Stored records
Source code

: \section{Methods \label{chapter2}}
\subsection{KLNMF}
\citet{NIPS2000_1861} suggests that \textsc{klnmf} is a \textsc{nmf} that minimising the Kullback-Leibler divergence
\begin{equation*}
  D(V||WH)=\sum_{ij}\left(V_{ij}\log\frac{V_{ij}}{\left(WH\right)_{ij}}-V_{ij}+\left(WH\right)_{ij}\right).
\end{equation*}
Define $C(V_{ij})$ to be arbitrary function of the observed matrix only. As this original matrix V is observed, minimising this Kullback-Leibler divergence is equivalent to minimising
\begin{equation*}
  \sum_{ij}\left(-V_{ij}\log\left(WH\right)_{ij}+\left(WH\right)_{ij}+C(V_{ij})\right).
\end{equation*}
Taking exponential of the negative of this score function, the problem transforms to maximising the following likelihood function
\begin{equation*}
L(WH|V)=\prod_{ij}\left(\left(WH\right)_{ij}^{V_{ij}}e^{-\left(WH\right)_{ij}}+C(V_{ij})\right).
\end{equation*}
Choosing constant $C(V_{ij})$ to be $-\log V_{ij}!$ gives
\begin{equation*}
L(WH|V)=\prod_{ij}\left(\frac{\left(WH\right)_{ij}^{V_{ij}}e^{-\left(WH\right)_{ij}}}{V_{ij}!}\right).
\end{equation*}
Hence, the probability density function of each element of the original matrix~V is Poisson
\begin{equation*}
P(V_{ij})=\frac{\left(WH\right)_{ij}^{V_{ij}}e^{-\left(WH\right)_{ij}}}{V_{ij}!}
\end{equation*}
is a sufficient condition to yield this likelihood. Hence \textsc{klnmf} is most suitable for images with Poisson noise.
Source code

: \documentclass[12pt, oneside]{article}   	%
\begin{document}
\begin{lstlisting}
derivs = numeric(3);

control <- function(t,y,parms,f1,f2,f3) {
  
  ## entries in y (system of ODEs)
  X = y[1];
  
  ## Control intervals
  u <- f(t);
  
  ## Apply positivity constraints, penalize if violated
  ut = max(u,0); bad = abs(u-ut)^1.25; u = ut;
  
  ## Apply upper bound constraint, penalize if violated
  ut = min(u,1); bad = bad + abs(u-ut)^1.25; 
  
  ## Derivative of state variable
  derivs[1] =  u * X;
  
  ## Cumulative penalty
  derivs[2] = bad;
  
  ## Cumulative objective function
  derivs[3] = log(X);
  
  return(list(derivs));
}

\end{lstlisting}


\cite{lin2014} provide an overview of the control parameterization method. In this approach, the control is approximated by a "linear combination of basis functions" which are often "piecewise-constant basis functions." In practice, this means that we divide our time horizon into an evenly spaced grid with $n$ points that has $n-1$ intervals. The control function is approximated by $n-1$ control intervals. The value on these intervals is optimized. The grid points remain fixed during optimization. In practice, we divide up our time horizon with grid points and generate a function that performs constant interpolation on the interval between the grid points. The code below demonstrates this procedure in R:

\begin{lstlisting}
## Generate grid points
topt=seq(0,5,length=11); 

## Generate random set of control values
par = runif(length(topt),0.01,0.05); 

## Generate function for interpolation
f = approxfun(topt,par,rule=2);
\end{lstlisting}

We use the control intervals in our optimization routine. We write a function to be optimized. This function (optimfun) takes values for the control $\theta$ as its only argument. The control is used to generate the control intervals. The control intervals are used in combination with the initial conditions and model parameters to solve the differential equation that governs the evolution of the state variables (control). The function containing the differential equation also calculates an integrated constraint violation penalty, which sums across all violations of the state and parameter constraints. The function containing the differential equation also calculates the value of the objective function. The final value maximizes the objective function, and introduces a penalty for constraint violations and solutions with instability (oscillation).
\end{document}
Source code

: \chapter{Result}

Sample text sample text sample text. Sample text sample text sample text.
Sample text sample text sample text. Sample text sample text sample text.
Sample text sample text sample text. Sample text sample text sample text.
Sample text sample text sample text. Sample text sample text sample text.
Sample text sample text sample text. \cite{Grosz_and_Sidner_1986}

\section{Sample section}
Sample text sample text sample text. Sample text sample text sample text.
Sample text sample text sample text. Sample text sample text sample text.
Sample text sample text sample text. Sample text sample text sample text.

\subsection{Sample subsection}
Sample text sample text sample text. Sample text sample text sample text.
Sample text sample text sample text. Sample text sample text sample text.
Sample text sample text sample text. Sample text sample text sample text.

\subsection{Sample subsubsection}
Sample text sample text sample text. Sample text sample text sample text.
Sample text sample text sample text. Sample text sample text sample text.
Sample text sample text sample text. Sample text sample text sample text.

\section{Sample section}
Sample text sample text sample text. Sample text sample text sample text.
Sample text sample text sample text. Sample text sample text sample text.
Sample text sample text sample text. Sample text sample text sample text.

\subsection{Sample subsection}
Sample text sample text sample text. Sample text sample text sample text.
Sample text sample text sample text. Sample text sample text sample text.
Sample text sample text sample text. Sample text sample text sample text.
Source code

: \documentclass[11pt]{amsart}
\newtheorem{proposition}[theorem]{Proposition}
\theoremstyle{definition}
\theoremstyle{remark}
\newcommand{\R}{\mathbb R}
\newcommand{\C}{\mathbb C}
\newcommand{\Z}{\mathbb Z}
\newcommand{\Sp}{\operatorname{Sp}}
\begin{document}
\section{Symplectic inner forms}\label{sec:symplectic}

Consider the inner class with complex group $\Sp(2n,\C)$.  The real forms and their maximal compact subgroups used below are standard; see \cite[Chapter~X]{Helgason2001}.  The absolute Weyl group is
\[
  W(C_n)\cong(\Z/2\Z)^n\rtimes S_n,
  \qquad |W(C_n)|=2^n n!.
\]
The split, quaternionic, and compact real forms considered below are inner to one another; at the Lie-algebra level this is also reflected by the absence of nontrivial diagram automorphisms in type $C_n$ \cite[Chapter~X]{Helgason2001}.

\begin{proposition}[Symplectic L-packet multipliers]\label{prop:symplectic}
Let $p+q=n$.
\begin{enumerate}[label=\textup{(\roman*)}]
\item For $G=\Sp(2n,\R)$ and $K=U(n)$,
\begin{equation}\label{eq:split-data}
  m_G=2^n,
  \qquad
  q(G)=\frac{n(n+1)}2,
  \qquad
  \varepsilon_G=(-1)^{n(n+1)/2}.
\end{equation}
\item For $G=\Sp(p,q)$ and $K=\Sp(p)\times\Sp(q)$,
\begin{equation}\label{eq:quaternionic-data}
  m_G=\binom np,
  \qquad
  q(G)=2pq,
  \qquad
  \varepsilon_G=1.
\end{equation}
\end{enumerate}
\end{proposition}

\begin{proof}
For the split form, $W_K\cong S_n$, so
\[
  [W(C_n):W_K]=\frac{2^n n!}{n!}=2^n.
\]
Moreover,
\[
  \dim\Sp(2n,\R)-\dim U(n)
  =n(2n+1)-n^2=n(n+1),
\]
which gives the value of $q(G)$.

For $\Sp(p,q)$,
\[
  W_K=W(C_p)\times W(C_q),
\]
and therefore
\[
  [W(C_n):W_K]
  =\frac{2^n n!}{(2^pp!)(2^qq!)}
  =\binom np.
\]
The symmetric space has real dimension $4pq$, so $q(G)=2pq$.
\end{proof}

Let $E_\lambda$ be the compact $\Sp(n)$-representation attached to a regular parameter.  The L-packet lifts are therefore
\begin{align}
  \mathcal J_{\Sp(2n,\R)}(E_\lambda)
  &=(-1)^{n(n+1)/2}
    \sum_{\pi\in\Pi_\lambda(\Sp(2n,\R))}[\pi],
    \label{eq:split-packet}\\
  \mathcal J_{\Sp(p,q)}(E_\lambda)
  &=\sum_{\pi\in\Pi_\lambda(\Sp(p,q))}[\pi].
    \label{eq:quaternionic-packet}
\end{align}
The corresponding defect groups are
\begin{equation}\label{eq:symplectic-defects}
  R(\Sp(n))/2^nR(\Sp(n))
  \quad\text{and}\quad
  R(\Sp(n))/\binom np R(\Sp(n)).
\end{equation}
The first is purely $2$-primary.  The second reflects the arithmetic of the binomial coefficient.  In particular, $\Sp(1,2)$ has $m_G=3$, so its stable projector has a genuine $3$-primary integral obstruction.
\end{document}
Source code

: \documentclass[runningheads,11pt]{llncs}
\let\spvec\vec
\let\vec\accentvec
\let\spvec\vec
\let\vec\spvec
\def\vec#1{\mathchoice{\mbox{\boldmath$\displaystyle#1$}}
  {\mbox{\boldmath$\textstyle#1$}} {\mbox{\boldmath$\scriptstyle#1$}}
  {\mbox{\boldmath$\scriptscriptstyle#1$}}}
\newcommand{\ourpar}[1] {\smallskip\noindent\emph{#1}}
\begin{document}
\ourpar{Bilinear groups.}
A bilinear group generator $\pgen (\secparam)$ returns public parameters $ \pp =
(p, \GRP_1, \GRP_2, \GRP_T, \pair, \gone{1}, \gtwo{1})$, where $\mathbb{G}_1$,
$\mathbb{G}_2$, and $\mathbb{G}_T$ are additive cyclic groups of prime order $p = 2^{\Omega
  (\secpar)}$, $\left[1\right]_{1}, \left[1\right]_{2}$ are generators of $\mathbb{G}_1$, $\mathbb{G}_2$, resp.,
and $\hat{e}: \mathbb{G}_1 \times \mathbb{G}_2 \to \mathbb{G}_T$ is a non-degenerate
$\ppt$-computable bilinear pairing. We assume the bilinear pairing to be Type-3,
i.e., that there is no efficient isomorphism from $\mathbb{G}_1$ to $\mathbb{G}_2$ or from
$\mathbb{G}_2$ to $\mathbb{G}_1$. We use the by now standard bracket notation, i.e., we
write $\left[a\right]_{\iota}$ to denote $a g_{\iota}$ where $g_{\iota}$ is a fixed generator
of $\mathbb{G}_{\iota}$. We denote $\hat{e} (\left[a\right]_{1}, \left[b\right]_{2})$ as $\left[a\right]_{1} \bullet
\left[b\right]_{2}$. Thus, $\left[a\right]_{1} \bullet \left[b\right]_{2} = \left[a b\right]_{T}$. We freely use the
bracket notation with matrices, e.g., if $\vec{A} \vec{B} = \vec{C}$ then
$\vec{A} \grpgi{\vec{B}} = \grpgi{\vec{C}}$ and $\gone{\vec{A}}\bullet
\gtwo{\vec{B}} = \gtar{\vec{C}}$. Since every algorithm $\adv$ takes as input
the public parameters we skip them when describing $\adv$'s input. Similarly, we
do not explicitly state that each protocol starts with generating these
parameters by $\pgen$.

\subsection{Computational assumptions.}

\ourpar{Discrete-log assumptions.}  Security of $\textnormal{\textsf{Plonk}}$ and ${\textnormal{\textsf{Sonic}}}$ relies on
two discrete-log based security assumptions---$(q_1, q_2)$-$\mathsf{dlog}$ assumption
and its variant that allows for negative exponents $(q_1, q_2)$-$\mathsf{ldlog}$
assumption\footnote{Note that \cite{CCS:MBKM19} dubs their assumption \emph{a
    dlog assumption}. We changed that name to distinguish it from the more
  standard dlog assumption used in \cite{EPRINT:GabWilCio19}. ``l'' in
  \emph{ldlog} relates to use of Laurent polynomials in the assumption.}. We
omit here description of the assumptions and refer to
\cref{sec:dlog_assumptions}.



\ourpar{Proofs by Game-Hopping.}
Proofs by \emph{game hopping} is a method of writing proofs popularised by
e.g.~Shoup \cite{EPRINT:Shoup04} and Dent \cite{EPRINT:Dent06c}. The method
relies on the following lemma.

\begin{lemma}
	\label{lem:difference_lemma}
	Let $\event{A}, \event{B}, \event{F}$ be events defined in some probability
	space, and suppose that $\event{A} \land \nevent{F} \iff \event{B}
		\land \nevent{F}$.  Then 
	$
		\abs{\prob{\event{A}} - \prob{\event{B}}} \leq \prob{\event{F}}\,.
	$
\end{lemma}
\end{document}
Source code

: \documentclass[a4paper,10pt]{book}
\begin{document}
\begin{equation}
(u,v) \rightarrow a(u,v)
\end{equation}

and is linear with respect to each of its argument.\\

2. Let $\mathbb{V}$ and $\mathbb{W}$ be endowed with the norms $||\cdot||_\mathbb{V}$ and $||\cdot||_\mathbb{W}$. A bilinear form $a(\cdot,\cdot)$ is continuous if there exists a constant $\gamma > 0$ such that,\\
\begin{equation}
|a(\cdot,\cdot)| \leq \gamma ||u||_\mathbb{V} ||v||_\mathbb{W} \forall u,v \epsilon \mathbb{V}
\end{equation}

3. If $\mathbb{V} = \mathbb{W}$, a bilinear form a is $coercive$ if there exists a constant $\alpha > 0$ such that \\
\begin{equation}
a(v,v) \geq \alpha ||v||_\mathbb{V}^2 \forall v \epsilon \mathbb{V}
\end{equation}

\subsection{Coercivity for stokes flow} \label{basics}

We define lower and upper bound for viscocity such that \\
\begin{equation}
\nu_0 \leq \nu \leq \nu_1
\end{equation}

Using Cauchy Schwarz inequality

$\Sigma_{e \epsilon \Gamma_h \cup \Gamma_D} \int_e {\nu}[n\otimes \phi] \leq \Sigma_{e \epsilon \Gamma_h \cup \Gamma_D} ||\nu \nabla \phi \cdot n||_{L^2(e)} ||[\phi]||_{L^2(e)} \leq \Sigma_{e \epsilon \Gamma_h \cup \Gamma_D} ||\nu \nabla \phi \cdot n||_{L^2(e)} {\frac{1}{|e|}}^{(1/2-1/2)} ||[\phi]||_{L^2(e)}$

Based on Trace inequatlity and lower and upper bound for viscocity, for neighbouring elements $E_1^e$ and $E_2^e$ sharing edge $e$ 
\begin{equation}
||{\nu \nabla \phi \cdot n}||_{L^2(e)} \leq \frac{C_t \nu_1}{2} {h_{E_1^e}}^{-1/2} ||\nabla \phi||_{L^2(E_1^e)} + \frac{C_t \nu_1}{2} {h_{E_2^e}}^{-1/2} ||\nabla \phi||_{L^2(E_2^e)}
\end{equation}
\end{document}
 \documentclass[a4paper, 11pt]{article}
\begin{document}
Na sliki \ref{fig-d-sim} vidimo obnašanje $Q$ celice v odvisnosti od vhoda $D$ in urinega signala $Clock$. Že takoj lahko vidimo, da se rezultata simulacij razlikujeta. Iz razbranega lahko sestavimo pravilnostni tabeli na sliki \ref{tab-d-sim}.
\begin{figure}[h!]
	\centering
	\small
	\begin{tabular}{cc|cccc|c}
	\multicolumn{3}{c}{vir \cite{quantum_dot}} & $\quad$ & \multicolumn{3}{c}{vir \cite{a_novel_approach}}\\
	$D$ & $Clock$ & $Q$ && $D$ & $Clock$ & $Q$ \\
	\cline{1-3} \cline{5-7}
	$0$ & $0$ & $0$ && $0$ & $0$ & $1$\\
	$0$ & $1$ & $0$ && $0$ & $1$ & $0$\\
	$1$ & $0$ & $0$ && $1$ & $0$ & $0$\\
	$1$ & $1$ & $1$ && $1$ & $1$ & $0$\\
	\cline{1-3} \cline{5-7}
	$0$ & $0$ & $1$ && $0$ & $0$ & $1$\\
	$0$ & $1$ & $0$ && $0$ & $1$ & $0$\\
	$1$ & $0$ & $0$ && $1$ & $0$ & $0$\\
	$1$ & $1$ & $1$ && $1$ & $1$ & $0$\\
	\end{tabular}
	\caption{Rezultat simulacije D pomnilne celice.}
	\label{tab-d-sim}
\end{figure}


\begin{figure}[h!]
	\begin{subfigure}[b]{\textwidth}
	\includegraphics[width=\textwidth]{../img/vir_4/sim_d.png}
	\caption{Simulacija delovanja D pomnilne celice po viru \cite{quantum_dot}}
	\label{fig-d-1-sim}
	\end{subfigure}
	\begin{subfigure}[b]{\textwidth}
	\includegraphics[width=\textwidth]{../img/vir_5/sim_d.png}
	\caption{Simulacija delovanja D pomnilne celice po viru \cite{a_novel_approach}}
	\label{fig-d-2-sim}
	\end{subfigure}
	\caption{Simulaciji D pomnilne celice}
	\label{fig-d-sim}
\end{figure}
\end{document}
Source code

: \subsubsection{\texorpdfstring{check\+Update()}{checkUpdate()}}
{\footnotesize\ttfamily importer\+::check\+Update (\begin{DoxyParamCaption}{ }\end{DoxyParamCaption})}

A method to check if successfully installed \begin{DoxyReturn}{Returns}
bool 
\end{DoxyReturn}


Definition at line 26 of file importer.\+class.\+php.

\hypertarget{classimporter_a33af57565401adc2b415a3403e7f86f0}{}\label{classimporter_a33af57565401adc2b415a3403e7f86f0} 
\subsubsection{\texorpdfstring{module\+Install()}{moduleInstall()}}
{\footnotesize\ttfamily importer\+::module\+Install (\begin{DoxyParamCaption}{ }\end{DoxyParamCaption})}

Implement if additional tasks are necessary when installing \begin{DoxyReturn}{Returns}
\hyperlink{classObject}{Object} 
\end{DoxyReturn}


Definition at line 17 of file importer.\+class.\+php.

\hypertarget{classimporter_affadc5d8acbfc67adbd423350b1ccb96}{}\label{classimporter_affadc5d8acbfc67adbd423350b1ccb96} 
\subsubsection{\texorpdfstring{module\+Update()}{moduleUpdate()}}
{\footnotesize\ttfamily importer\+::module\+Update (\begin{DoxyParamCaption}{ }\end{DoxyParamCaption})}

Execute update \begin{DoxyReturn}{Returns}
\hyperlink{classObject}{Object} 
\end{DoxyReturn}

=== WORK INSTRUCTIONS ===
Please determine how many lines of the records above contain "documentclass", and state that number only.

=== RESULT OF THIS TASK ===
5